━━━ Extracted information
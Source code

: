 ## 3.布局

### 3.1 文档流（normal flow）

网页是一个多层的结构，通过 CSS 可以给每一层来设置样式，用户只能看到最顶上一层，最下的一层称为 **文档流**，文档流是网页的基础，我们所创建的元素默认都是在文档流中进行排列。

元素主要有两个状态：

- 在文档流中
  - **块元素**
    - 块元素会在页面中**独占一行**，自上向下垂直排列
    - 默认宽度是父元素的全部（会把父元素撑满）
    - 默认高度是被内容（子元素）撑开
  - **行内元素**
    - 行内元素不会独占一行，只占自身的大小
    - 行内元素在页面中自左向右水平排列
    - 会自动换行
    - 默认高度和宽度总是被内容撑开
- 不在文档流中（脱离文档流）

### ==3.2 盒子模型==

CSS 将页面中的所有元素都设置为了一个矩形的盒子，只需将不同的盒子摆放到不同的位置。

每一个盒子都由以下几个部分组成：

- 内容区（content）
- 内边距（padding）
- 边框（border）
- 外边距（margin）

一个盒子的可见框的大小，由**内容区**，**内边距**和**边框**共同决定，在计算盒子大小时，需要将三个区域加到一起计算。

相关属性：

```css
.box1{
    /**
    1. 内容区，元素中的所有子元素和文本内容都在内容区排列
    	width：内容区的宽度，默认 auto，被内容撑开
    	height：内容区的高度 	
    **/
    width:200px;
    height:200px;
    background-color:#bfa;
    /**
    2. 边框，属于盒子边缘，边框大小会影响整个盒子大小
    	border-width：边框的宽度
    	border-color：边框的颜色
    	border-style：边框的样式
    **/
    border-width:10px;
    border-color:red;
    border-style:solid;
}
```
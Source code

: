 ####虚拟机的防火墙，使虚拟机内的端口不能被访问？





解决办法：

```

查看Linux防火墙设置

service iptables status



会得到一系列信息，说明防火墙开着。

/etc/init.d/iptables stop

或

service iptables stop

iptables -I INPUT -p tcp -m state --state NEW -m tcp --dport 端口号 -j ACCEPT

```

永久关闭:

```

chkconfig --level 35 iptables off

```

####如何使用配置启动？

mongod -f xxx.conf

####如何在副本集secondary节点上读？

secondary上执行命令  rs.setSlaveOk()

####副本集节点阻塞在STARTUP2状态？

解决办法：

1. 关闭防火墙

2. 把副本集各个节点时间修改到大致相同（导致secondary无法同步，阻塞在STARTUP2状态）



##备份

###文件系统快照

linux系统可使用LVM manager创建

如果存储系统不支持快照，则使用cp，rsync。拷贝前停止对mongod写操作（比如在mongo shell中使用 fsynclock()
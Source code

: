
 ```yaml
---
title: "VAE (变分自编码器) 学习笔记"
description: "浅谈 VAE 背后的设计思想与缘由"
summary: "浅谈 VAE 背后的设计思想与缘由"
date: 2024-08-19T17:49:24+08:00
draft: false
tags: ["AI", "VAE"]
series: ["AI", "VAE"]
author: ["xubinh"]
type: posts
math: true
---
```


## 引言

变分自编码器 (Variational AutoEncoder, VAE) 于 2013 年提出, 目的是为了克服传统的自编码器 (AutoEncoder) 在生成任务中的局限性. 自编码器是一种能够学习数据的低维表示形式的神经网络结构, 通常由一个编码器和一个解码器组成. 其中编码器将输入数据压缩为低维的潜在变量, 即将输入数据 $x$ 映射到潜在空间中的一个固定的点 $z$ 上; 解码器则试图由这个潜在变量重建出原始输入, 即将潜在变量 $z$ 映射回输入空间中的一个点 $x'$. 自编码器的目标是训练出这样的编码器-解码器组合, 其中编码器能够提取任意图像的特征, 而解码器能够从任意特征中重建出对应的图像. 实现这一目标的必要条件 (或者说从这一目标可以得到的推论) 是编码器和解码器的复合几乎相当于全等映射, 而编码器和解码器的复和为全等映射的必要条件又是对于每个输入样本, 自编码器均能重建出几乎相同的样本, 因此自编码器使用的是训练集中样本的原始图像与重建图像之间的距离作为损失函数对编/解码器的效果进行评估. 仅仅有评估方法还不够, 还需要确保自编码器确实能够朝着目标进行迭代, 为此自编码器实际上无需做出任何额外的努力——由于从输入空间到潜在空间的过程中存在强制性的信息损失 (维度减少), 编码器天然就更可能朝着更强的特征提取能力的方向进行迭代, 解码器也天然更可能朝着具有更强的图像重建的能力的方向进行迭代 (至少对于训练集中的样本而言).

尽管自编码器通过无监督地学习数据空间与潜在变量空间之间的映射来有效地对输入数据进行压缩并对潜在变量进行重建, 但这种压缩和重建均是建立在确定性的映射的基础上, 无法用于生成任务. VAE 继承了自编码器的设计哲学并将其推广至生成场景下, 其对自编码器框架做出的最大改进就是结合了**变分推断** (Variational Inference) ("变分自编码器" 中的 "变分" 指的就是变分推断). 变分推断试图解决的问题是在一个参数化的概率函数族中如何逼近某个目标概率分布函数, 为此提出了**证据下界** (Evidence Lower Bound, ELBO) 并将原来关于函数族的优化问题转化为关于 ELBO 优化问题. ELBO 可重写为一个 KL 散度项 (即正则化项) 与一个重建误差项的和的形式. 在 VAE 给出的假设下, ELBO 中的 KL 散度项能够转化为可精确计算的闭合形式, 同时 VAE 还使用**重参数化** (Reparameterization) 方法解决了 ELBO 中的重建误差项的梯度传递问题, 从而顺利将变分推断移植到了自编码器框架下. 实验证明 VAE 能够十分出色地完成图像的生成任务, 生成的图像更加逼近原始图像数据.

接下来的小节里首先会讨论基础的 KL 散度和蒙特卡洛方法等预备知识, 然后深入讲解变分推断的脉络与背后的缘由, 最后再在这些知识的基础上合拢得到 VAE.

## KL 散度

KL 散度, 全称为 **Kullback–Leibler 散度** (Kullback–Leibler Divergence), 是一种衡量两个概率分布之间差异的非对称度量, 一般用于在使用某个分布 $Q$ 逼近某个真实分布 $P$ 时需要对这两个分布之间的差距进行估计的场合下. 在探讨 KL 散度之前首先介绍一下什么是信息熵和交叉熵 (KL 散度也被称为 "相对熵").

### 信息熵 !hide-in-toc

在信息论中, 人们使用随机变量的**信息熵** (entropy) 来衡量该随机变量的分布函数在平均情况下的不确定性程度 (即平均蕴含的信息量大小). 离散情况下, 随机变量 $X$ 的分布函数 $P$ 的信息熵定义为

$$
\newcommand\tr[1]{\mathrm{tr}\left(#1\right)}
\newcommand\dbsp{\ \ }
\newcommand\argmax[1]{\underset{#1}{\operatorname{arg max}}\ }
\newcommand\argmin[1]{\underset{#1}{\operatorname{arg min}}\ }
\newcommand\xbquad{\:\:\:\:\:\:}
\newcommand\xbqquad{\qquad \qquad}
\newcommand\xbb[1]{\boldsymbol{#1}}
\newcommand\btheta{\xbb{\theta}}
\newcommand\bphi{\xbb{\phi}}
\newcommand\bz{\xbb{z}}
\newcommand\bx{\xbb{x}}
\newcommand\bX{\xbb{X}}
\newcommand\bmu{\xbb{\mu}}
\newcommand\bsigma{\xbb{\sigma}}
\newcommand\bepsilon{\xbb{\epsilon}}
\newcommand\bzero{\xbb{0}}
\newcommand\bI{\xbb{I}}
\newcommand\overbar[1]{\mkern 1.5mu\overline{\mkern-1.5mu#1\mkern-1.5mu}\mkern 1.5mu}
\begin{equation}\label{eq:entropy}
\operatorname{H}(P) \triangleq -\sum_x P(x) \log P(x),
━━━━━━
→ Exercise aim: Please give the number of lines in the data above that hold "border", and write nothing else.

→ Solution to the exercise: 7